Code used to track genetic information
The MSC was created in an effort to help patients avoid some of the adverse effects associated with certain medications. Each code contains the pharmacogenomic data of a particular patient, which can be easily accessed through the use of a smart phone or tablet. This information can help patients and health care professionals keep track of medications and warn of potential conflicts that could arise from introducing a new medication into a regimen. The MSC also contains information concerning a patient’s genetics, and whether or not medications will cause problems based on a person’s genetic make-up.
Genetics play a major role in medication
Researchers note that genetic testing is becoming more affordable for a wide range of people. Some firms have begun offering extensive testing for less than $300. Genetic testing could be a major benefit for those concerned with their health and anyone interested in understanding what health risks they may experience in the future. Genetic information can also have a major impact on what medications are most effective for a particular person, as two people with the same illness may not respond to the same treatment due to biological factors.

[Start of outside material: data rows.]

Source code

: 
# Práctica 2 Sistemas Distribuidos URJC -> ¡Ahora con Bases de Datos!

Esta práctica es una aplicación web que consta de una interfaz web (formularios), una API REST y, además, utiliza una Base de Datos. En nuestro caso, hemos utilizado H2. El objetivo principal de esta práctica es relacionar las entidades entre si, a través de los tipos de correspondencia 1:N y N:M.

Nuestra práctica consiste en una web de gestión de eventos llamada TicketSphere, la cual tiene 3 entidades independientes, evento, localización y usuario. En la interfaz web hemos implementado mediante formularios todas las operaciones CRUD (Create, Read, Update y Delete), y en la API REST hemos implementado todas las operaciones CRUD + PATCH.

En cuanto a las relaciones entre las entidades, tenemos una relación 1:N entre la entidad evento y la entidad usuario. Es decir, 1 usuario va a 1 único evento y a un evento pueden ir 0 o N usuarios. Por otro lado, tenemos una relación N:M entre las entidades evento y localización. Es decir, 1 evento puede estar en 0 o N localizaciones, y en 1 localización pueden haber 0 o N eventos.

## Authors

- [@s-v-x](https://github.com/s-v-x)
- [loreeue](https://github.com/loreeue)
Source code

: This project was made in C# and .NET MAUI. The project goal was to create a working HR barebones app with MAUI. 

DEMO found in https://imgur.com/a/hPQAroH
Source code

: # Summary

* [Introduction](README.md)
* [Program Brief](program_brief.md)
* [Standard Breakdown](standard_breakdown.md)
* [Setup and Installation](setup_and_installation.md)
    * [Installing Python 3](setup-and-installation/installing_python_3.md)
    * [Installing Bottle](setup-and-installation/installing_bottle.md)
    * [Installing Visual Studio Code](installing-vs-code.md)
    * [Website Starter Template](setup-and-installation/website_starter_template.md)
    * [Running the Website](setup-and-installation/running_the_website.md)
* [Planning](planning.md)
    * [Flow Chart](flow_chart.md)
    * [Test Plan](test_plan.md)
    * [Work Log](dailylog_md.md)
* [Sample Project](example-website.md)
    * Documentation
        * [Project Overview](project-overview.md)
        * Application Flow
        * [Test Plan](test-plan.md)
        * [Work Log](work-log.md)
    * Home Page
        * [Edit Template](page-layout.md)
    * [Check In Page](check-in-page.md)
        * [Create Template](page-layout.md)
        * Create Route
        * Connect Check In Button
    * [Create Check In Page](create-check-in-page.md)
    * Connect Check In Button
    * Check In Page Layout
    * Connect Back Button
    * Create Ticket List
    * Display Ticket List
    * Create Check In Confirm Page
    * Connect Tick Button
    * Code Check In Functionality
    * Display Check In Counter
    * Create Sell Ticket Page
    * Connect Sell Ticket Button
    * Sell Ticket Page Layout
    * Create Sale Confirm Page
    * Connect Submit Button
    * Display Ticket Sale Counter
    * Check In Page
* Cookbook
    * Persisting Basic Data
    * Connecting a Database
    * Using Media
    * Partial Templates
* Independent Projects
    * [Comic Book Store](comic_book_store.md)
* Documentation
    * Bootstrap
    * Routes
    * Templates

There may be security concerns with the MSC
An MSC could be invaluable in the realm of drug trials. The genetic information associated with an MSC could provide valuable insight into the impact of certain medications while health care professionals are testing them. Such information can lead to better medications in the future. Researchers do note that the MSC enables decision support regarding health care without the consultation of a centralized health care database, which may arouse strong public opposition due to privacy concerns. Another issue lies in the fact that the MSC gives patients full control over their genetic information. This unmitigated access also puts this information at risk of theft if not guarded.